> **WHAT YOU ARE ASKED TO DO**
Each record below should be reproduced as it is written, with pictures left out entirely.

Items from a data source
# # #
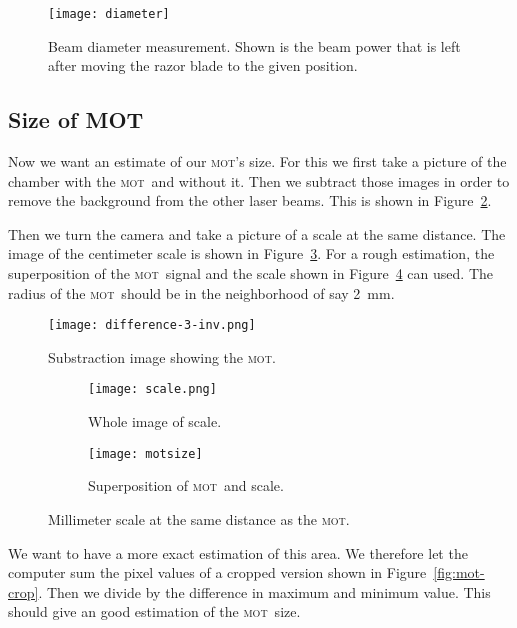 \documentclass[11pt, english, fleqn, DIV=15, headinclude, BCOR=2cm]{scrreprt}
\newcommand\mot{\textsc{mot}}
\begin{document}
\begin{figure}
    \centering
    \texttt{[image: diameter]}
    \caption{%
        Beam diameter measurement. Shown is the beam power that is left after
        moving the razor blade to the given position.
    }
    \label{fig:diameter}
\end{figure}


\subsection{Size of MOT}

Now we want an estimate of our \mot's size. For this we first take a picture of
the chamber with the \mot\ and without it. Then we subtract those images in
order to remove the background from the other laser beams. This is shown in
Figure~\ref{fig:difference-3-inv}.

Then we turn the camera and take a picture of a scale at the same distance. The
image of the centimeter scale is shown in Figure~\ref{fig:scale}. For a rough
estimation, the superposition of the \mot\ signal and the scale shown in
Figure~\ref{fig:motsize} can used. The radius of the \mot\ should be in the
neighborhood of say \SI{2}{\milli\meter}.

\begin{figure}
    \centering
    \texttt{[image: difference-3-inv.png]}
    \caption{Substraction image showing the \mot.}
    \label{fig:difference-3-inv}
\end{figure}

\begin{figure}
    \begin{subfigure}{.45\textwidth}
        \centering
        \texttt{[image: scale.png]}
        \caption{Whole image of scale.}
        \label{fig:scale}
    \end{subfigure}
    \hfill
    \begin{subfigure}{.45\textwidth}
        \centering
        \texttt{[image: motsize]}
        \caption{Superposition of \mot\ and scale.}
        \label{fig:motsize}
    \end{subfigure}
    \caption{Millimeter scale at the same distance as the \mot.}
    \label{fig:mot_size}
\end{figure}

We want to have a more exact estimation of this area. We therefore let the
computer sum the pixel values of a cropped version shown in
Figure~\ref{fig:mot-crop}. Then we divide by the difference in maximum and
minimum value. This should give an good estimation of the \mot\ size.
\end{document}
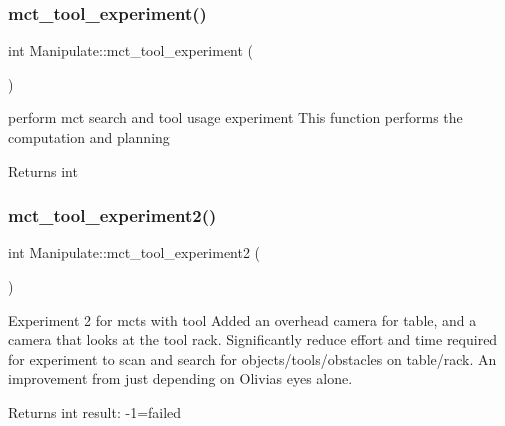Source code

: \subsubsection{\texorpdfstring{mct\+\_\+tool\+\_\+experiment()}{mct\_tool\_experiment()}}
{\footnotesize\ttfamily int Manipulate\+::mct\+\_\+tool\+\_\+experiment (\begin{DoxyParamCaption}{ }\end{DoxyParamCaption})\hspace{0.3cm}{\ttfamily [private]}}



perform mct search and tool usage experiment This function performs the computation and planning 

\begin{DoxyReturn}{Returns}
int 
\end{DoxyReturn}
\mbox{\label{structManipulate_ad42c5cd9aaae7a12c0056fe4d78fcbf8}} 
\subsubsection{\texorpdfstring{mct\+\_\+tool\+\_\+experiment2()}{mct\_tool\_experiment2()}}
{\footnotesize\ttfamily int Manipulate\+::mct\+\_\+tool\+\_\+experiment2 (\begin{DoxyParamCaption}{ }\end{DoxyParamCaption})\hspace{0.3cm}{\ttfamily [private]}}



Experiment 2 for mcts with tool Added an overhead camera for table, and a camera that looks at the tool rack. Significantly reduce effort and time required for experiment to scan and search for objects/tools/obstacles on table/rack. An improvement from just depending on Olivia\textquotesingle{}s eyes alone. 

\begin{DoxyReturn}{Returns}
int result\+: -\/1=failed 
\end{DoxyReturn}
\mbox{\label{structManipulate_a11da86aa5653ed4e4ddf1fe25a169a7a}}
# # #
> **THE ANSWER**
 \documentclass[11pt, english, fleqn, DIV=15, headinclude, BCOR=2cm]{scrreprt}
\newcommand\mot{\textsc{mot}}
\begin{document}
\begin{figure}
    \centering
    \texttt{[image: diameter]}
    \caption{%
        Beam diameter measurement. Shown is the beam power that is left after
        moving the razor blade to the given position.
    }
    \label{fig:diameter}
\end{figure}


\subsection{Size of MOT}

Now we want an estimate of our \mot's size. For this we first take a picture of
the chamber with the \mot\ and without it. Then we subtract those images in
order to remove the background from the other laser beams. This is shown in
Figure~\ref{fig:difference-3-inv}.

Then we turn the camera and take a picture of a scale at the same distance. The
image of the centimeter scale is shown in Figure~\ref{fig:scale}. For a rough
estimation, the superposition of the \mot\ signal and the scale shown in
Figure~\ref{fig:motsize} can used. The radius of the \mot\ should be in the
neighborhood of say \SI{2}{\milli\meter}.

\begin{figure}
    \centering
    \texttt{[image: difference-3-inv.png]}
    \caption{Substraction image showing the \mot.}
    \label{fig:difference-3-inv}
\end{figure}

\begin{figure}
    \begin{subfigure}{.45\textwidth}
        \centering
        \texttt{[image: scale.png]}
        \caption{Whole image of scale.}
        \label{fig:scale}
    \end{subfigure}
    \hfill
    \begin{subfigure}{.45\textwidth}
        \centering
        \texttt{[image: motsize]}
        \caption{Superposition of \mot\ and scale.}
        \label{fig:motsize}
    \end{subfigure}
    \caption{Millimeter scale at the same distance as the \mot.}
    \label{fig:mot_size}
\end{figure}

We want to have a more exact estimation of this area. We therefore let the
computer sum the pixel values of a cropped version shown in
Figure~\ref{fig:mot-crop}. Then we divide by the difference in maximum and
minimum value. This should give an good estimation of the \mot\ size.
\end{document}
Source code

: \subsubsection{\texorpdfstring{mct\+\_\+tool\+\_\+experiment()}{mct\_tool\_experiment()}}
{\footnotesize\ttfamily int Manipulate\+::mct\+\_\+tool\+\_\+experiment (\begin{DoxyParamCaption}{ }\end{DoxyParamCaption})\hspace{0.3cm}{\ttfamily [private]}}



perform mct search and tool usage experiment This function performs the computation and planning 

\begin{DoxyReturn}{Returns}
int 
\end{DoxyReturn}
\mbox{\label{structManipulate_ad42c5cd9aaae7a12c0056fe4d78fcbf8}} 
\subsubsection{\texorpdfstring{mct\+\_\+tool\+\_\+experiment2()}{mct\_tool\_experiment2()}}
{\footnotesize\ttfamily int Manipulate\+::mct\+\_\+tool\+\_\+experiment2 (\begin{DoxyParamCaption}{ }\end{DoxyParamCaption})\hspace{0.3cm}{\ttfamily [private]}}



Experiment 2 for mcts with tool Added an overhead camera for table, and a camera that looks at the tool rack. Significantly reduce effort and time required for experiment to scan and search for objects/tools/obstacles on table/rack. An improvement from just depending on Olivia\textquotesingle{}s eyes alone. 

\begin{DoxyReturn}{Returns}
int result\+: -\/1=failed 
\end{DoxyReturn}
\mbox{\label{structManipulate_a11da86aa5653ed4e4ddf1fe25a169a7a}}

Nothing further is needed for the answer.